Juggling simultaneous launch campaigns on both coasts, a team of SpaceX engineers put a Falcon 9 rocket through a customary countdown rehearsal and hold-down firing Tuesday at Vandenberg Air Force Base in California ahead of a scheduled liftoff Sunday.
The commercial mission will loft 10 voice and data relay satellites for Iridium’s upgraded network, in the second of at least eight Iridium launches booked on SpaceX Falcon 9 rockets.
Liftoff is set for 1:25:14 p.m. PDT (4:25:14 p.m.

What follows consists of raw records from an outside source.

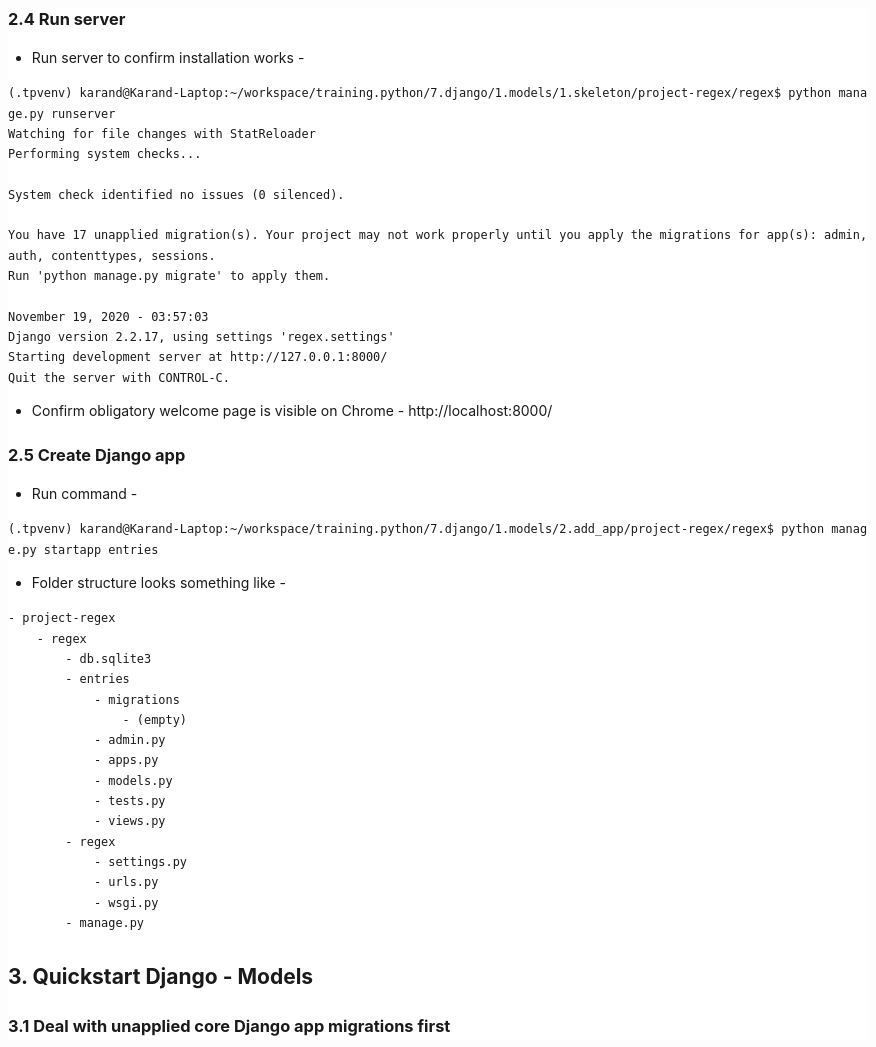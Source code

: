 ### 2.4 Run server

* Run server to confirm installation works -
```
(.tpvenv) karand@Karand-Laptop:~/workspace/training.python/7.django/1.models/1.skeleton/project-regex/regex$ python manage.py runserver
Watching for file changes with StatReloader
Performing system checks...

System check identified no issues (0 silenced).

You have 17 unapplied migration(s). Your project may not work properly until you apply the migrations for app(s): admin, auth, contenttypes, sessions.
Run 'python manage.py migrate' to apply them.

November 19, 2020 - 03:57:03
Django version 2.2.17, using settings 'regex.settings'
Starting development server at http://127.0.0.1:8000/
Quit the server with CONTROL-C.
```
* Confirm obligatory welcome page is visible on Chrome - http://localhost:8000/

### 2.5 Create Django app

* Run command - 
```
(.tpvenv) karand@Karand-Laptop:~/workspace/training.python/7.django/1.models/2.add_app/project-regex/regex$ python manage.py startapp entries
```
* Folder structure looks something like - 
```
- project-regex
    - regex
        - db.sqlite3
        - entries
            - migrations
                - (empty)
            - admin.py
            - apps.py
            - models.py
            - tests.py
            - views.py
        - regex
            - settings.py
            - urls.py
            - wsgi.py
        - manage.py
```

## 3. Quickstart Django - Models

### 3.1 Deal with unapplied core Django app migrations first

EDT; 2025:14 GMT) Sunday from Space Launch Complex 4-East at Vandenberg, a hillside launch mount that has hosted three previous Falcon 9 missions since SpaceX reconfigured the facility from a Titan 4 pad.
The engine firing Tuesday afternoon at Vandenberg occurred after SpaceX filled the two-stage Falcon 9 rocket with super-chilled kerosene and liquid oxygen propellants, along with its load of helium pressurant. Following the procedures of a real countdown, the Falcon 9 rocket was readied for ignition of its nine first stage Merlin 1D engines, its fuel tanks were pressurized, and a strongback tower next to the vehicle was retracted to launch position.

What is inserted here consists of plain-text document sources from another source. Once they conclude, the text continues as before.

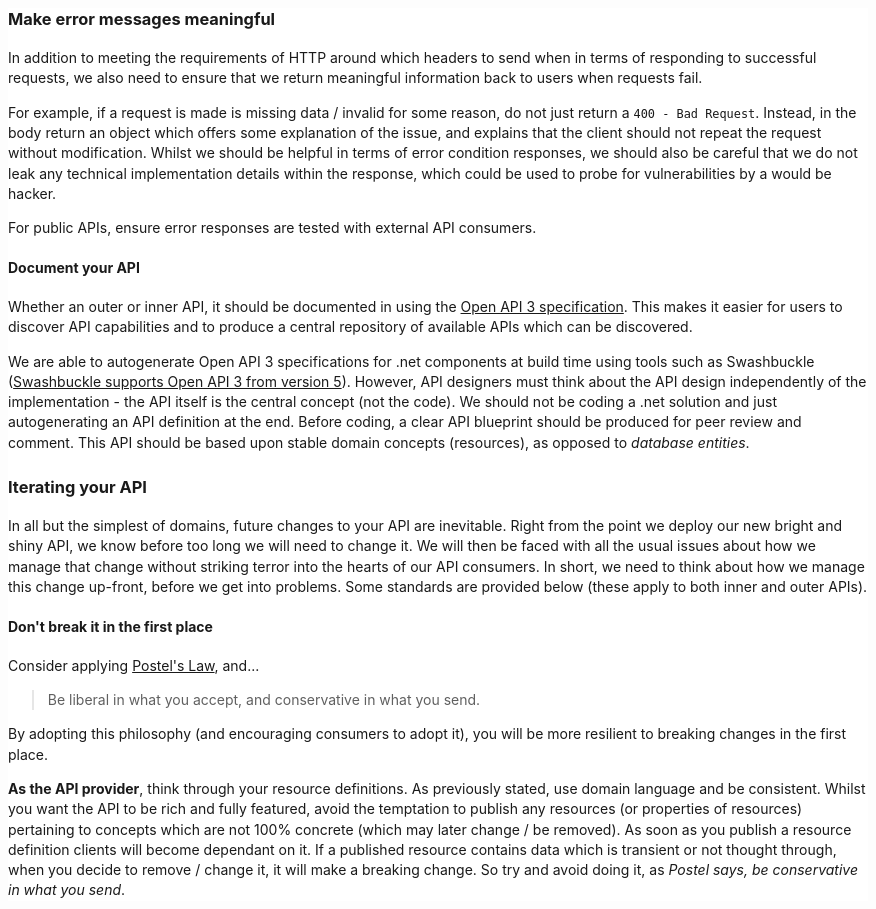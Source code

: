 ### Make error messages meaningful

In addition to meeting the requirements of HTTP around which headers to send when in terms of responding to successful requests, we also need to ensure that we return meaningful information back to users when requests fail.

For example, if a request is made is missing data / invalid for some reason, do not just return a `400 - Bad Request`.  Instead, in the body return an object which offers some explanation of the issue, and explains that the client should not repeat the request without modification.  Whilst we should be helpful in terms of error condition responses, we should also be careful that we do not leak any technical implementation details within the response, which could be used to probe for vulnerabilities by a would be hacker.

For public APIs, ensure error responses are tested with external API consumers.

#### Document your API

Whether an outer or inner API, it should be documented in using the [Open API 3 specification](https://github.com/OAI/OpenAPI-Specification/blob/master/versions/3.0.2.md).  This makes it easier for users to discover API capabilities and to produce a central repository of available APIs which can be discovered.

We are able to autogenerate Open API 3 specifications for .net components at build time using tools such as Swashbuckle ([Swashbuckle supports Open API 3 from version 5](https://github.com/domaindrivendev/Swashbuckle.AspNetCore/releases/tag/v5.0.0)).  However, API designers must think about the API design independently of the implementation - the API itself is the central concept (not the code).  We should not be coding a .net solution and just autogenerating an API definition at the end.  Before coding, a clear API blueprint should be produced for peer review and comment.  This API should be based upon stable domain concepts (resources), as opposed to _database entities_.

### Iterating your API

In all but the simplest of domains, future changes to your API are inevitable.  Right from the point we deploy our new bright and shiny API, we know before too long we will need to change it.  We will then be faced with all the usual issues about how we manage that change without striking terror into the hearts of our API consumers.  In short, we need to think about how we  manage this change up-front, before we get into problems.  Some standards are provided below (these apply to both inner and outer APIs).

#### Don't break it in the first place

Consider applying [Postel's Law](https://michaelfeathers.silvrback.com/the-universality-of-postel-s-law), and...

> Be liberal in what you accept, and conservative in what you send.

By adopting this philosophy (and encouraging consumers to adopt it), you will be more resilient to breaking changes in the first place.  

**As the API provider**, think through your resource definitions.  As previously stated, use domain language and be consistent.  Whilst you want the API to be rich and fully featured, avoid the temptation to publish any resources (or properties of resources) pertaining to concepts which are not 100% concrete (which may later change / be removed).  As soon as you publish a resource definition clients will become dependant on it.  If a published resource contains data which is transient or not thought through, when you decide to remove / change it, it will make a breaking change.  So try and avoid doing it, as _Postel says, be conservative in what you send_.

SpaceX confirmed the successful “static fire” test in a tweet Tuesday evening.
The launch team conducted the hold-down ignition test without the mission’s 10 Iridium satellite payloads on the rocket. The next step in the launch campaign will be the removal of the Falcon 9 from the pad for a return trip to its nearby hangar, where ground crews will attach the Iridium satellites, already connected to their two-tier dispenser inside the rocket’s nose shroud.

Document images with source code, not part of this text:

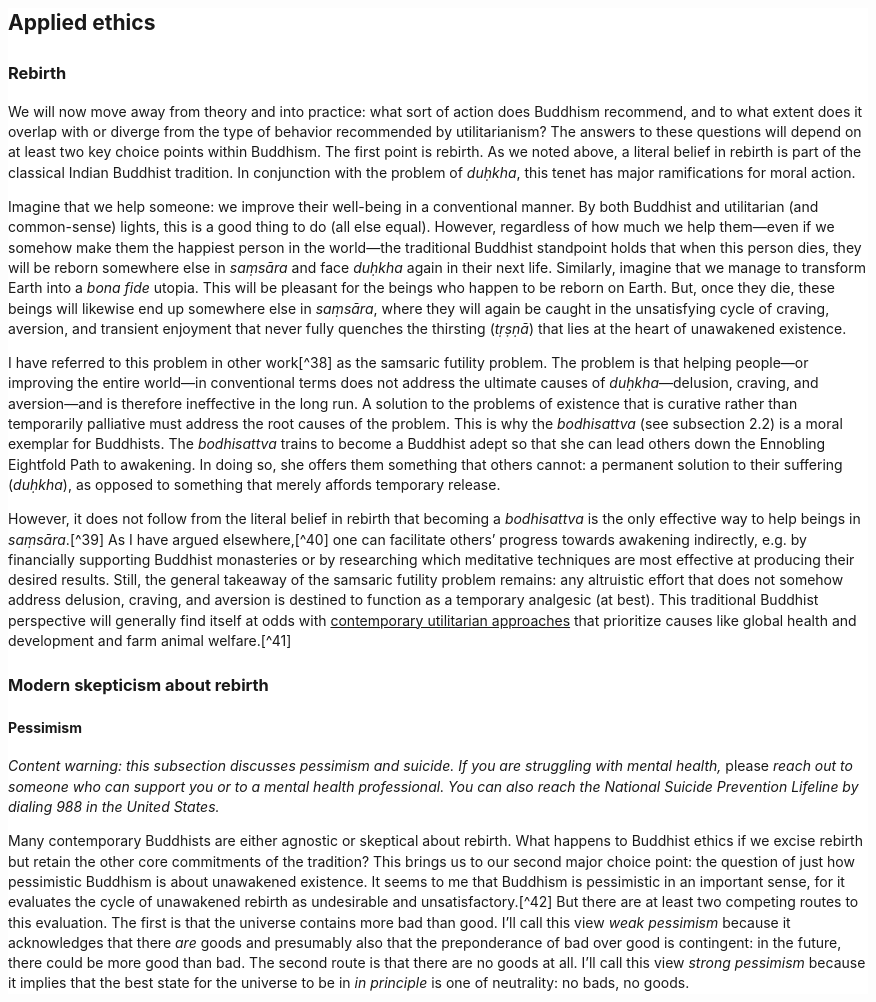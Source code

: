 
## Applied ethics


### Rebirth

We will now move away from theory and into practice: what sort of action does Buddhism recommend, and to what extent does it overlap with or diverge from the type of behavior recommended by utilitarianism? The answers to these questions will depend on at least two key choice points within Buddhism. The first point is rebirth. As we noted above, a literal belief in rebirth is part of the classical Indian Buddhist tradition. In conjunction with the problem of _duḥkha_, this tenet has major ramifications for moral action.

Imagine that we help someone: we improve their well-being in a conventional manner. By both Buddhist and utilitarian (and common-sense) lights, this is a good thing to do (all else equal). However, regardless of how much we help them—even if we somehow make them the happiest person in the world—the traditional Buddhist standpoint holds that when this person dies, they will be reborn somewhere else in _saṃsāra_ and face _duḥkha_ again in their next life. Similarly, imagine that we manage to transform Earth into a _bona fide_ utopia. This will be pleasant for the beings who happen to be reborn on Earth. But, once they die, these beings will likewise end up somewhere else in _saṃsāra_, where they will again be caught in the unsatisfying cycle of craving, aversion, and transient enjoyment that never fully quenches the thirsting (_tṛṣṇā_) that lies at the heart of unawakened existence.

I have referred to this problem in other work[^38] as the samsaric futility problem. The problem is that helping people—or improving the entire world—in conventional terms does not address the ultimate causes of _duḥkha_—delusion, craving, and aversion—and is therefore ineffective in the long run. A solution to the problems of existence that is curative rather than temporarily palliative must address the root causes of the problem. This is why the _bodhisattva_ (see subsection 2.2) is a moral exemplar for Buddhists. The _bodhisattva_ trains to become a Buddhist adept so that she can lead others down the Ennobling Eightfold Path to awakening. In doing so, she offers them something that others cannot: a permanent solution to their suffering (_duḥkha_), as opposed to something that merely affords temporary release.

However, it does not follow from the literal belief in rebirth that becoming a _bodhisattva_ is the only effective way to help beings in _saṃsāra_.[^39] As I have argued elsewhere,[^40] one can facilitate others’ progress towards awakening indirectly, e.g. by financially supporting Buddhist monasteries or by researching which meditative techniques are most effective at producing their desired results. Still, the general takeaway of the samsaric futility problem remains: any altruistic effort that does not somehow address delusion, craving, and aversion is destined to function as a temporary analgesic (at best). This traditional Buddhist perspective will generally find itself at odds with [contemporary utilitarian approaches](https://www.utilitarianism.net/acting-on-utilitarianism) that prioritize causes like global health and development and farm animal welfare.[^41]


### Modern skepticism about rebirth

#### Pessimism

_Content warning: this subsection discusses pessimism and suicide. If you are struggling with mental health,_ please _reach out to someone who can support you or to a mental health professional. You can also reach the National Suicide Prevention Lifeline by dialing 988 in the United States._

Many contemporary Buddhists are either agnostic or skeptical about rebirth. What happens to Buddhist ethics if we excise rebirth but retain the other core commitments of the tradition? This brings us to our second major choice point: the question of just how pessimistic Buddhism is about unawakened existence. It seems to me that Buddhism is pessimistic in an important sense, for it evaluates the cycle of unawakened rebirth as undesirable and unsatisfactory.[^42] But there are at least two competing routes to this evaluation. The first is that the universe contains more bad than good. I’ll call this view _weak pessimism_ because it acknowledges that there _are_ goods and presumably also that the preponderance of bad over good is contingent: in the future, there could be more good than bad. The second route is that there are no goods at all. I’ll call this view _strong pessimism_ because it implies that the best state for the universe to be in _in principle_ is one of neutrality: no bads, no goods.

Then the rocket will roll back out to Space Launch Complex 4-East sometime Saturday and hoisted vertical before the start of Sunday’s countdown.
The Iridium satellites were trucked from their factory near Phoenix two-at-a-time to Vandenberg in May and early June, then bolted to their SpaceX-built deployment mechanisms, fueled with hydrazine propellant, and enclosed inside the Falcon 9’s clamshell-like fairing.
Built by Thales Alenia Space and Orbital ATK, the satellites are each about the size of a compact car and weigh 1,896 pounds (860 kilograms) with a full tank of fuel.
After flying to the south from Vandenberg, the Falcon 9’s second stage engine will fire two times to to deliver the satellites into a 388-mile-high (625-kilometer) orbit. The satellites will deploy one-by-one from the dispenser fastened to the forward end of the Falcon 9’s second stage, separating at 90-second intervals beginning around one hour after liftoff.
The Falcon 9’s first stage will attempt a vertical thrust-assisted landing on a platform positioned in the Pacific Ocean south of Vandenberg. SpaceX intends to inspect, refurbish and re-fly the rocket.
Iridium’s next-generation constellation, which will replace the company’s aging satellites launched in the late 1990s and early 2000s, will have 66 operational spacecraft flying around Earth. The Virginia-based telecom provider ordered 81 satellites from Thales Alenia Space, a company based in France, some of which will be built as spares.
Sunday’s Falcon 9 launch from California is scheduled two days after another Falcon 9 booster is set to blast off from NASA’s Kennedy Space Center in Florida.
The flight out of Florida will carry BulgariaSat 1, a television broadcasting satellite destined to cover the Balkans. BulgariaSat 1’s two-hour launch window opens at 2:10 p.m. EDT (1810 GMT) Friday, four days later than previously planned.
SpaceX ordered the BulgariaSat 1 launch delay from Monday to replace a pneumatic valve in the payload fairing that will shield the spacecraft during the trip into space.
BulgariaSat 1 is set to fly on a previously-launched Falcon 9 first stage that first flew in Jan. 14 with Iridium’s first set of 10 new-generation satellites.
It will be the second time SpaceX has launched a satellite with a reused first stage booster.
Matt Desch, Iridium’s chief executive, said Monday that the close timing of their second launch with the re-flight of the first stage from the January mission is “an interesting twist of fate.”
SpaceX has never launched two Falcon 9 rockets on such a short turnaround before.
“We’ve been assured by SpaceX that there is no impact between the two,” Desch told reporters Monday. “They have separate flight teams. They have the ability to operate completely independently. Our flight team is on schedule and tracking well to this weekend’s launch.
“We wish our friends down in Florida well … But it shouldn’t have any impact on us,” he said.